In theory userspace doesn't know how KVM wishes to implement the
hypercall page, especially if Xen hypercalls are enabled as well.
But userspace has two plausible ways to get the page contents:
1) add a ioctl to write the hypercall page contents to an arbitrary
userspace address
2) after userspace updates the memslots to add the overlay page at the
right place, use KVM_SET_MSR from userspace (which won't be filtered
because it's host initiated)
The second has the advantage of not needing any new code at all, but
it's a bit more ugly.
Paolo
On 23.04.21 11:50, Paolo Bonzini wrote:
> CAUTION: This email originated from outside of the organization. Do not
> click links or open attachments unless you can confirm the sender and
> know thecontent is safe.
>
>
>
> On 23/04/21 11:24, Alexander Graf wrote:
>> I can see how that may get interesting for other overlay pages later,
>> but this one in particular is just an MSR write, no? Is there any reason
>> we can't just use the user space MSR handling logic instead?
>>
>> What's missing then is a way to pull the hcall page contents from KVM.

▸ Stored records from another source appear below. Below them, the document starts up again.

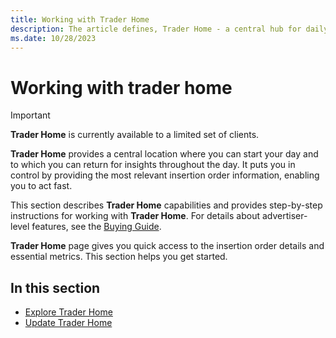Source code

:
 ```yaml
---
title: Working with Trader Home
description: The article defines, Trader Home - a central hub for daily insights, empowering users with relevant insertion order details for quick decision-making.
ms.date: 10/28/2023
---
```


# Working with trader home

> [!IMPORTANT]
> **Trader Home** is currently available to a limited set of clients.

**Trader Home** provides a central location where you can start your day and to which you can return for insights throughout the day. It puts you in control by providing the most relevant insertion order information, enabling you to act fast.

This section describes **Trader Home** capabilities and provides step-by-step instructions for working with **Trader Home**. For details about advertiser-level features, see the [Buying Guide](buying-guide.md).

**Trader Home** page gives you quick access to the insertion order details and essential metrics. This section helps you get started.

## In this section

- [Explore Trader Home](explore-trader-home.md)
- [Update Trader Home](update-trader-home.md)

>> But even there I'm not convinced that KVM should be the reference point
>> for its contents. Isn't user space in an as good position to assemble it?
>
> In theory userspace doesn't know how KVM wishes to implement the
> hypercall page, especially if Xen hypercalls are enabled as well.
I'm not sure I agree with that sentiment :). User space is the one that
sets the xen compat mode. All we need to do is declare the ORing as part
of the KVM ABI. Which we effectively are doing already, because it's
part of the ABI to the guest, no?
>
> But userspace has two plausible ways to get the page contents:
>
> 1) add a ioctl to write the hypercall page contents to an arbitrary
> userspace address
>
> 2) after userspace updates the memslots to add the overlay page at the
> right place, use KVM_SET_MSR from userspace (which won't be filtered
> because it's host initiated)
>
> The second has the advantage of not needing any new code at all, but
> it's a bit more ugly.
The more of all of that hyper-v code we can have live in user space, the
happier I am :).
Alex
Amazon Development Center Germany GmbH
Krausenstr. 38
10117 Berlin
Geschaeftsfuehrung: Christian Schlaeger, Jonathan Weiss
Eingetragen am Amtsgericht Charlottenburg unter HRB 149173 B
Sitz: Berlin
Ust-ID: DE 289 237 879
On Fri, Apr 23, 2021 at 11:36:27AM +0200, Vitaly Kuznetsov wrote:
> Siddharth Chandrasekaran <[email protected]> writes:
> > Hypercall code page is specified in the Hyper-V TLFS to be an overlay
> > page, ie., guest chooses a GPA and the host _places_ a page at that
> > location, making it visible to the guest and the existing page becomes
> > inaccessible. Similarly when disabled, the host should _remove_ the
> > overlay and the old page should become visible to the guest.
> >
> > Currently KVM directly patches the hypercall code into the guest chosen
> > GPA. Since the guest seldom moves the hypercall code page around, it
> > doesn't see any problems even though we are corrupting the exiting data
> > in that GPA.
> >
> > VSM API introduces more complex overlay workflows during VTL switches
> > where the guest starts to expect that the existing page is intact. This
> > means we need a more generic approach to handling overlay pages: add a
> > new exit reason KVM_EXIT_HYPERV_OVERLAY that exits to userspace with the
> > expectation that a page gets overlaid there.
> >
> > In the interest of maintaing userspace exposed behaviour, add a new KVM
> > capability to allow the VMMs to enable this if they can handle the
> > hypercall page in userspace.
> >
> > Signed-off-by: Siddharth Chandrasekaran <[email protected]>
> >
> > CR: https://code.amazon.com/reviews/CR-49011379
>
> This line wasn't supposed to go to the upstream patch, was it? :-)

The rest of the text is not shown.